From: mel@skynet.ie (Mel Gorman)
To: Christoph Lameter <clameter@sgi.com>
Cc: linux-mm@kvack.org, Lee Schermerhorn <Lee.Schermerhorn@hp.com>,
ak@suse.de, KAMEZAWA Hiroyuki <kamezawa.hiroyu@jp.fujitsu.com>,
akpm@linux-foundation.org
Subject: Re: NUMA policy issues with ZONE_MOVABLE
Date: Wed, 25 Jul 2007 12:16:46 +0100 [thread overview]
Message-ID: <20070725111646.GA9098@skynet.ie> (raw)

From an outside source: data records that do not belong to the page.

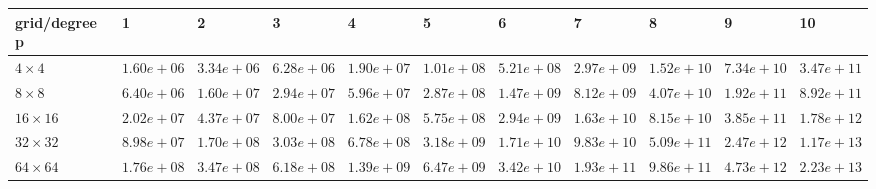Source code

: \begin{tabular}{lllllllllll}
\hline
 grid/degree p   & 1          & 2          & 3          & 4          & 5          & 6          & 7          & 8          & 9          & 10         \\
\hline
 $4 \times 4$    & $1.60e+06$ & $3.34e+06$ & $6.28e+06$ & $1.90e+07$ & $1.01e+08$ & $5.21e+08$ & $2.97e+09$ & $1.52e+10$ & $7.34e+10$ & $3.47e+11$ \\
 $8 \times 8$    & $6.40e+06$ & $1.60e+07$ & $2.94e+07$ & $5.96e+07$ & $2.87e+08$ & $1.47e+09$ & $8.12e+09$ & $4.07e+10$ & $1.92e+11$ & $8.92e+11$ \\
 $16 \times 16$  & $2.02e+07$ & $4.37e+07$ & $8.00e+07$ & $1.62e+08$ & $5.75e+08$ & $2.94e+09$ & $1.63e+10$ & $8.15e+10$ & $3.85e+11$ & $1.78e+12$ \\
 $32 \times 32$  & $8.98e+07$ & $1.70e+08$ & $3.03e+08$ & $6.78e+08$ & $3.18e+09$ & $1.71e+10$ & $9.83e+10$ & $5.09e+11$ & $2.47e+12$ & $1.17e+13$ \\
 $64 \times 64$  & $1.76e+08$ & $3.47e+08$ & $6.18e+08$ & $1.39e+09$ & $6.47e+09$ & $3.42e+10$ & $1.93e+11$ & $9.86e+11$ & $4.73e+12$ & $2.23e+13$ \\
\hline
\end{tabular}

In-Reply-To: <Pine.LNX.4.64.0707242120370.3829@schroedinger.engr.sgi.com>
On (24/07/07 21:20), Christoph Lameter didst pronounce:
> The outcome of the 2.6.23 merge was surprising. No antifrag but only
> ZONE_MOVABLE. ZONE_MOVABLE is the highest zone.
>
> For the NUMA layer this has some weird consequences if ZONE_MOVABLE is populated
>
> 1. It is the highest zone.
>
> 2. Thus policy_zone == ZONE_MOVABLE
>
> ZONE_MOVABLE contains only movable allocs by default. That is anonymous
> pages and page cache pages?
>
> The NUMA layer only supports NUMA policies for the highest zone.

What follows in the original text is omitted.